Saturday 17 October 2009

Trust

Some cultures enjoy a high level of trust; they seem to have an innate ability at generating goodwill amongst their members. Other cultures do not. Trusting others in a non-trusting society is a depleting exercise, and seemingly futile.

For a society to be a trusting one, it would have to enjoy a high degree of cohesiveness. Its members would have to share a common frame of reference. Societies in flux are communities in the making and trust tends to be a rare commodity in those situations.

If one lives in a non-trusting society, one is inoculated at birth and repeatedly thereafter against the pitfalls of certain behavior patterns. There are no misunderstandings due to cultural variables. One Plus One does not equal Two and everyone knows that. They also know what possible numbers it might add up to depending on what kind of digits are being added, who is doing the adding, when, where and how.

When one is thrust upon new horizons, the move up the learning curve can be steep. Learning to speak the language of a new place may not prove to be an easy exercise. It is not so much the language of the letters that we need to learn but that of the soul, the mind and the spirit. These are the levers that we use to negotiate the structures of our relationships and the parameters within which our relationships function.

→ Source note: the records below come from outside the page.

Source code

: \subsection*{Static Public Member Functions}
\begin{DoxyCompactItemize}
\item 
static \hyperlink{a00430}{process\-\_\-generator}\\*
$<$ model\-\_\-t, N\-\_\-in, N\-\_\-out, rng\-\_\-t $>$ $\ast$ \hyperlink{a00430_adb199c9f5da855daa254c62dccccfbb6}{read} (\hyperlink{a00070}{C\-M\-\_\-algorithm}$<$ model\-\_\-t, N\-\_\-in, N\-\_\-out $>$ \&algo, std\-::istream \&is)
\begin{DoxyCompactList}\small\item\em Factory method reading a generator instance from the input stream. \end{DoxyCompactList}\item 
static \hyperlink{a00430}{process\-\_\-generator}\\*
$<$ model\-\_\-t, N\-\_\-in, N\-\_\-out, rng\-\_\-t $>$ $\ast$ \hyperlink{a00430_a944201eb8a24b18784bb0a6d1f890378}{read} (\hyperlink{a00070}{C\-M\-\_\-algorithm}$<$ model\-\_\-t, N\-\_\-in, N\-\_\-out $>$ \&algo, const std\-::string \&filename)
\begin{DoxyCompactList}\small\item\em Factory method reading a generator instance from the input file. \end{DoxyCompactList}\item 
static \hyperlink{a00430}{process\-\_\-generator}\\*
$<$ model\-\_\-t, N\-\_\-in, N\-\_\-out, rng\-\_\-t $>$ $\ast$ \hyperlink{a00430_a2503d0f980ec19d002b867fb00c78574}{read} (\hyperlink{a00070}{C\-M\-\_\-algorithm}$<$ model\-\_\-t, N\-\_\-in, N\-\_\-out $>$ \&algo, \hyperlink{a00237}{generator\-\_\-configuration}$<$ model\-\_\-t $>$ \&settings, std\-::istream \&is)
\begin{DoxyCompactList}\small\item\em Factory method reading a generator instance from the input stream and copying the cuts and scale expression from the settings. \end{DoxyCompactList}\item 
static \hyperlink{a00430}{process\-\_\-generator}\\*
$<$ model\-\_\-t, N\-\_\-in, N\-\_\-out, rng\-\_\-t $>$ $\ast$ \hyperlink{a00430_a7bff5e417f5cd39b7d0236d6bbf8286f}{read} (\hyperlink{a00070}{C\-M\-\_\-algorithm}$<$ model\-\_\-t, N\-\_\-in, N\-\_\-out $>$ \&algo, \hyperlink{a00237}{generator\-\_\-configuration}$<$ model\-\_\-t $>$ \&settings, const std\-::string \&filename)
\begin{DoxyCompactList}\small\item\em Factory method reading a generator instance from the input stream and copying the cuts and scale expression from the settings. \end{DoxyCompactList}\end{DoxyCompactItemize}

My friend was giving me an earful: sometimes it is good to start with bad assumptions; there is no need to be so trusting all the time. If your starting point is that someone is going to cheat you, your chances of getting hurt are much less.

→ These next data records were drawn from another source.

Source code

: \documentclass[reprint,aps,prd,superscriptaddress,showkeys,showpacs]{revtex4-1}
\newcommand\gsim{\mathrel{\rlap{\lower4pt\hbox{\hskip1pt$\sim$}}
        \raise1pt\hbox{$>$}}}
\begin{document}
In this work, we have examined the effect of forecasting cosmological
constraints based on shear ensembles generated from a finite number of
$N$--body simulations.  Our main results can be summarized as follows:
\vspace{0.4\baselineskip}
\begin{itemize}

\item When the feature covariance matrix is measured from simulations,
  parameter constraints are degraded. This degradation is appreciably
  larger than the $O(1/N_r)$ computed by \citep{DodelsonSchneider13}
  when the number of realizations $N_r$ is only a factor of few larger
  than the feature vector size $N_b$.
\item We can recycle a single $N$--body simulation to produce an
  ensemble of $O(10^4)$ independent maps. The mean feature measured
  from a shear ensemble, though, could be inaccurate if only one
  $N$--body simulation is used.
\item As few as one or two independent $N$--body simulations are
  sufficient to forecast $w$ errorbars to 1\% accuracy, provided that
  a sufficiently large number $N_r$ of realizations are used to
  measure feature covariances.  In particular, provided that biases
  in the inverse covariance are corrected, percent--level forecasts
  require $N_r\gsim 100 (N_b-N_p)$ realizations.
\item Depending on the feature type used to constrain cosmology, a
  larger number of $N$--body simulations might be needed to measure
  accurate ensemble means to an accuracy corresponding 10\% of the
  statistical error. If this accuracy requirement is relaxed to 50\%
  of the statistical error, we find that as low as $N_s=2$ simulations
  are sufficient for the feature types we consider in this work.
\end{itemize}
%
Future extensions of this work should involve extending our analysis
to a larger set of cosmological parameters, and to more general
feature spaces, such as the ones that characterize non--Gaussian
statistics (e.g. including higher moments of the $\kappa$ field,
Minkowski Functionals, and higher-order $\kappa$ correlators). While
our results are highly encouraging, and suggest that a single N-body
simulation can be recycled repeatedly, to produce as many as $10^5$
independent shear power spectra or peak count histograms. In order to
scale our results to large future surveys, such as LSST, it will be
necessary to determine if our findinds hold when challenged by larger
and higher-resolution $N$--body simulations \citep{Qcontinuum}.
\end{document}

I did not know what to say. I could see her logic. Especially me. I always believed in giving everyone an equal amount of benefit of doubt and that it was up to them then to increase or decrease this reserve. But, given the terrains I inhabited, this approach has proven to be exhausting.

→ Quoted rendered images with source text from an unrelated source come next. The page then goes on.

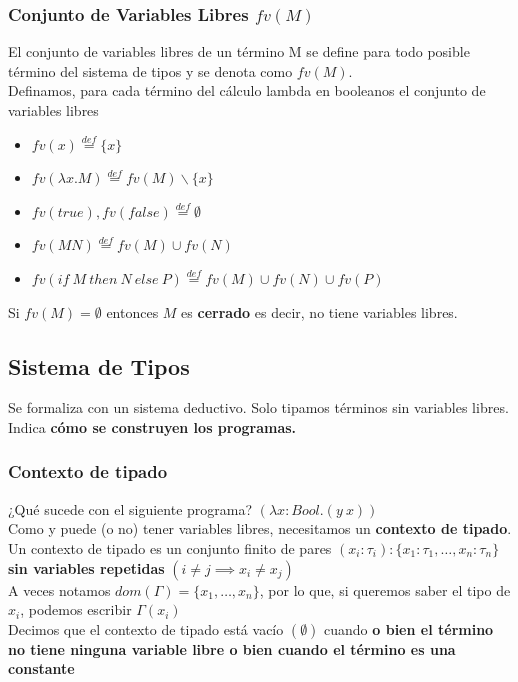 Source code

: \documentclass[10pt,a4paper]{article}
\begin{document}
\subsubsection*{Conjunto de Variables Libres $fv(M)$}
El conjunto de variables libres de un término M se define para todo posible término del sistema de tipos y se denota como $fv(M)$. \\
Definamos, para cada término del cálculo lambda en booleanos el conjunto de variables libres
\begin{itemize}
    \item $fv(x) \stackrel{def}{=} \{x\}$
    \item $fv(\lambda x. M) \stackrel{def}{=} fv(M) \backslash \{x\}$
    \item $fv(true), fv(false) \stackrel{def}{=} \emptyset$
    \item $fv(M N) \stackrel{def}{=} fv(M) \cup fv(N)$
    \item $fv(if \ M \ then \ N \ else \ P) \stackrel{def}{=} fv(M) \cup fv(N) \cup fv(P)$
\end{itemize}
Si $fv(M) = \emptyset$ entonces $M$ es \textbf{cerrado} es decir, no tiene variables libres.
\subsection*{Sistema de Tipos}
Se formaliza con un sistema deductivo. Solo tipamos términos sin variables libres. Indica \textbf{cómo se construyen los programas.}
\subsubsection*{Contexto de tipado}
¿Qué sucede con el siguiente programa? $(\lambda x:Bool. (y \ x))$ \\
Como y puede (o no) tener variables libres, necesitamos un \textbf{contexto de tipado}.\\
Un contexto de tipado es un conjunto finito de pares $(x_{i}:\tau_{i}): \{x_{1}:\tau_{1}, \dots, x_{n}:\tau_{n}\}$ \textbf{sin variables repetidas} $(i \neq j \implies x_{i} \neq x_{j})$ \\
A veces notamos $dom(\Gamma) = \{x_{1}, \dots, x_{n}\}$, por lo que, si queremos saber el tipo de $x_{i}$, podemos escribir $\Gamma(x_{i})$ \\
Decimos que el contexto de tipado está vacío $(\emptyset)$ cuando \textbf{o bien el término no tiene ninguna variable libre o bien cuando el término es una constante}
\end{document}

Like any person, my actions are driven by needs. And the need in this case was to compensate for the sense of abandonment I experienced growing up. I was so eager to be included; to be part of groups of human enterprise that I overlooked cracks in the foundations. I compromised where another would have walked away, or not endeavored at all.

Human relationships are tender constructs. They can be forged with blood, sweat and tears or with something as simple and powerful as a smile or a handshake. And they are malleable. The same bonds that can break with the first drops of rain can sustain Mount Ararat.

Human relationships are the veins and arteries of our universe. They are the conduits through which we live and breathe. And through them, we connect to the quarries of our souls and mine the seams of whatever is good in our lives. They are too precious to be subjected to the withering winds of our whims, prejudices and greed.